** EXERCISE INSTRUCTIONS **
The output is a word-for-word repeat of the listing below, free of images.

** DATA SECTION **

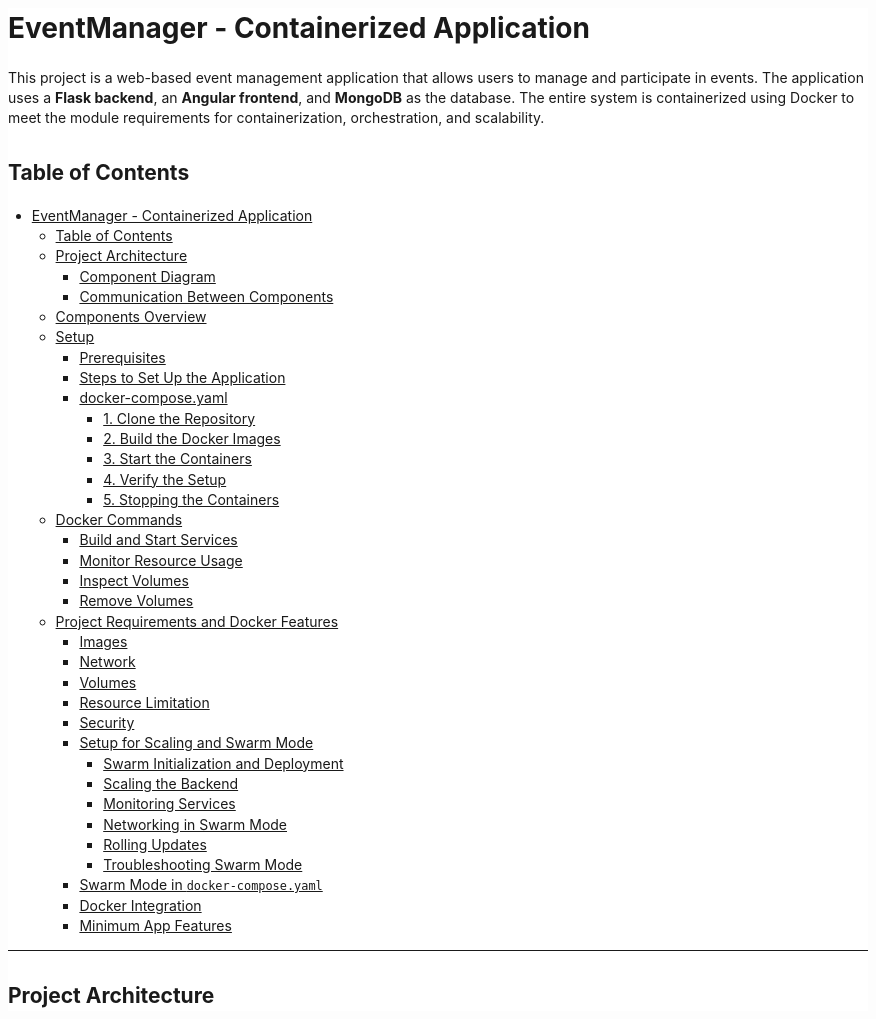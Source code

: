 # EventManager - Containerized Application

This project is a web-based event management application that allows users to manage and participate in events. The application uses a **Flask backend**, an **Angular frontend**, and **MongoDB** as the database. The entire system is containerized using Docker to meet the module requirements for containerization, orchestration, and scalability.

## Table of Contents

- [EventManager - Containerized Application](#eventmanager---containerized-application)
  - [Table of Contents](#table-of-contents)
  - [Project Architecture](#project-architecture)
    - [Component Diagram](#component-diagram)
    - [Communication Between Components](#communication-between-components)
  - [Components Overview](#components-overview)
  - [Setup](#setup)
    - [Prerequisites](#prerequisites)
    - [Steps to Set Up the Application](#steps-to-set-up-the-application)
    - [docker-compose.yaml](#docker-composeyaml)
      - [1. Clone the Repository](#1-clone-the-repository)
      - [2. Build the Docker Images](#2-build-the-docker-images)
      - [3. Start the Containers](#3-start-the-containers)
      - [4. Verify the Setup](#4-verify-the-setup)
      - [5. Stopping the Containers](#5-stopping-the-containers)
  - [Docker Commands](#docker-commands)
    - [Build and Start Services](#build-and-start-services)
    - [Monitor Resource Usage](#monitor-resource-usage)
    - [Inspect Volumes](#inspect-volumes)
    - [Remove Volumes](#remove-volumes)
  - [Project Requirements and Docker Features](#project-requirements-and-docker-features)
    - [Images](#images)
    - [Network](#network)
    - [Volumes](#volumes)
    - [Resource Limitation](#resource-limitation)
    - [Security](#security)
    - [Setup for Scaling and Swarm Mode](#setup-for-scaling-and-swarm-mode)
      - [Swarm Initialization and Deployment](#swarm-initialization-and-deployment)
      - [Scaling the Backend](#scaling-the-backend)
      - [Monitoring Services](#monitoring-services)
      - [Networking in Swarm Mode](#networking-in-swarm-mode)
      - [Rolling Updates](#rolling-updates)
      - [Troubleshooting Swarm Mode](#troubleshooting-swarm-mode)
    - [Swarm Mode in `docker-compose.yaml`](#swarm-mode-in-docker-composeyaml)
    - [Docker Integration](#docker-integration)
    - [Minimum App Features](#minimum-app-features)

---

## Project Architecture
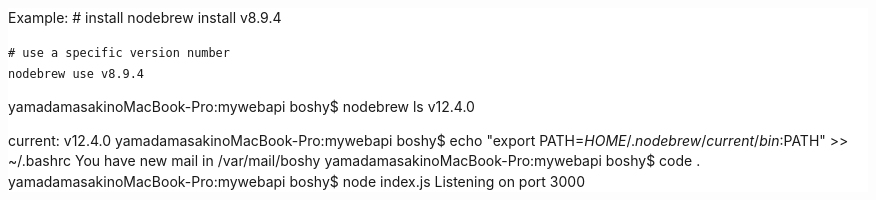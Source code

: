 Example:
    # install
    nodebrew install v8.9.4

    # use a specific version number
    nodebrew use v8.9.4
yamadamasakinoMacBook-Pro:mywebapi boshy$ nodebrew ls
v12.4.0

current: v12.4.0
yamadamasakinoMacBook-Pro:mywebapi boshy$ echo "export PATH=$HOME/.nodebrew/current/bin:$PATH" >> ~/.bashrc
You have new mail in /var/mail/boshy
yamadamasakinoMacBook-Pro:mywebapi boshy$ code .
yamadamasakinoMacBook-Pro:mywebapi boshy$ node index.js
Listening on port 3000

** WRITTEN RESPONSE **
Source code

: # EventManager - Containerized Application

This project is a web-based event management application that allows users to manage and participate in events. The application uses a **Flask backend**, an **Angular frontend**, and **MongoDB** as the database. The entire system is containerized using Docker to meet the module requirements for containerization, orchestration, and scalability.

## Table of Contents

- [EventManager - Containerized Application](#eventmanager---containerized-application)
  - [Table of Contents](#table-of-contents)
  - [Project Architecture](#project-architecture)
    - [Component Diagram](#component-diagram)
    - [Communication Between Components](#communication-between-components)
  - [Components Overview](#components-overview)
  - [Setup](#setup)
    - [Prerequisites](#prerequisites)
    - [Steps to Set Up the Application](#steps-to-set-up-the-application)
    - [docker-compose.yaml](#docker-composeyaml)
      - [1. Clone the Repository](#1-clone-the-repository)
      - [2. Build the Docker Images](#2-build-the-docker-images)
      - [3. Start the Containers](#3-start-the-containers)
      - [4. Verify the Setup](#4-verify-the-setup)
      - [5. Stopping the Containers](#5-stopping-the-containers)
  - [Docker Commands](#docker-commands)
    - [Build and Start Services](#build-and-start-services)
    - [Monitor Resource Usage](#monitor-resource-usage)
    - [Inspect Volumes](#inspect-volumes)
    - [Remove Volumes](#remove-volumes)
  - [Project Requirements and Docker Features](#project-requirements-and-docker-features)
    - [Images](#images)
    - [Network](#network)
    - [Volumes](#volumes)
    - [Resource Limitation](#resource-limitation)
    - [Security](#security)
    - [Setup for Scaling and Swarm Mode](#setup-for-scaling-and-swarm-mode)
      - [Swarm Initialization and Deployment](#swarm-initialization-and-deployment)
      - [Scaling the Backend](#scaling-the-backend)
      - [Monitoring Services](#monitoring-services)
      - [Networking in Swarm Mode](#networking-in-swarm-mode)
      - [Rolling Updates](#rolling-updates)
      - [Troubleshooting Swarm Mode](#troubleshooting-swarm-mode)
    - [Swarm Mode in `docker-compose.yaml`](#swarm-mode-in-docker-composeyaml)
    - [Docker Integration](#docker-integration)
    - [Minimum App Features](#minimum-app-features)

---

## Project Architecture
Source code

: Example:
    # install
    nodebrew install v8.9.4

    # use a specific version number
    nodebrew use v8.9.4
yamadamasakinoMacBook-Pro:mywebapi boshy$ nodebrew ls
v12.4.0

current: v12.4.0
yamadamasakinoMacBook-Pro:mywebapi boshy$ echo "export PATH=$HOME/.nodebrew/current/bin:$PATH" >> ~/.bashrc
You have new mail in /var/mail/boshy
yamadamasakinoMacBook-Pro:mywebapi boshy$ code .
yamadamasakinoMacBook-Pro:mywebapi boshy$ node index.js
Listening on port 3000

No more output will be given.